Yonghui Wu and Mike Schuster and Zhifeng Chen and Quoc V. Le and Mohammad Norouzi and Wolfgang Macherey and Maxim Krikun and Yuan Cao and Qin Gao and Klaus Macherey and Jeff Klingner and Apurva Shah and Melvin Johnson and Xiaobing Liu and Łukasz Kaiser and Stephan Gouws and Yoshikiyo Kato and Taku Kudo and Hideto Kazawa and Keith Stevens et al.

arXiv e-Print archive - 2016 via Local arXiv

Keywords: cs.CL, cs.AI, cs.LG

**First published:** 2016/09/26 (3 years ago)

**Abstract:** Neural Machine Translation (NMT) is an end-to-end learning approach for
automated translation, with the potential to overcome many of the weaknesses of
conventional phrase-based translation systems. Unfortunately, NMT systems are
known to be computationally expensive both in training and in translation
inference. Also, most NMT systems have difficulty with rare words. These issues
have hindered NMT's use in practical deployments and services, where both
accuracy and speed are essential. In this work, we present GNMT, Google's
Neural Machine Translation system, which attempts to address many of these
issues.
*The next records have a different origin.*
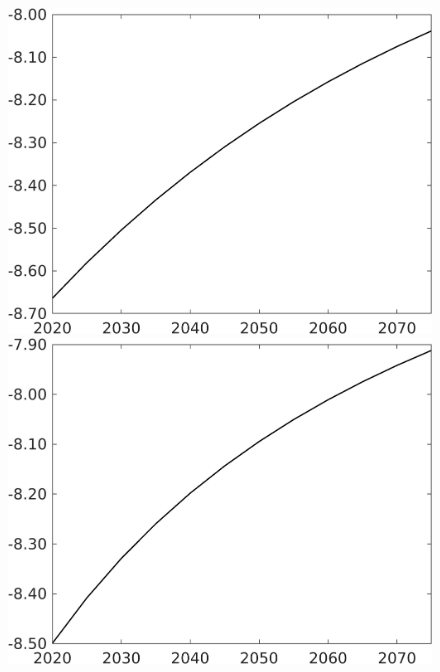 \begin{figure}[h!!]
\begin{minipage}[]{0.32\textwidth}
	\end{minipage}		
	\begin{minipage}[]{0.32\textwidth}
		\includegraphics[width=1\textwidth]{../../codding_model/own_basedOnFried/optimalPol_010922_revision/figures/all_13Sept22/CompTaul_LFBAUPer_Reg0_wsg_spillover0_nsk1_xgr0_sep1_countec0_GovRev1_etaa0.79.png}
	\end{minipage}		
	\begin{minipage}[]{0.32\textwidth}
		\includegraphics[width=1\textwidth]{../../codding_model/own_basedOnFried/optimalPol_010922_revision/figures/all_13Sept22/CompTaul_LFBAUPer_Reg0_wsn_spillover0_nsk1_xgr0_sep1_countec0_GovRev1_etaa0.79.png}
	\end{minipage}	
\end{figure}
Our model consists of a deep LSTM network with 8 encoder and 8 decoder
layers using attention and residual connections. To improve parallelism and
therefore decrease training time, our attention mechanism connects the bottom
layer of the decoder to the top layer of the encoder. To accelerate the final
translation speed, we employ low-precision arithmetic during inference
computations. To improve handling of rare words, we divide words into a limited
set of common sub-word units ("wordpieces") for both input and output. This
method provides a good balance between the flexibility of "character"-delimited
models and the efficiency of "word"-delimited models, naturally handles
translation of rare words, and ultimately improves the overall accuracy of the
system. Our beam search technique employs a length-normalization procedure and
uses a coverage penalty, which encourages generation of an output sentence that
is most likely to cover all the words in the source sentence. On the WMT'14
English-to-French and English-to-German benchmarks, GNMT achieves competitive
results to state-of-the-art. Using a human side-by-side evaluation on a set of
isolated simple sentences, it reduces translation errors by an average of 60%
compared to Google's phrase-based production system.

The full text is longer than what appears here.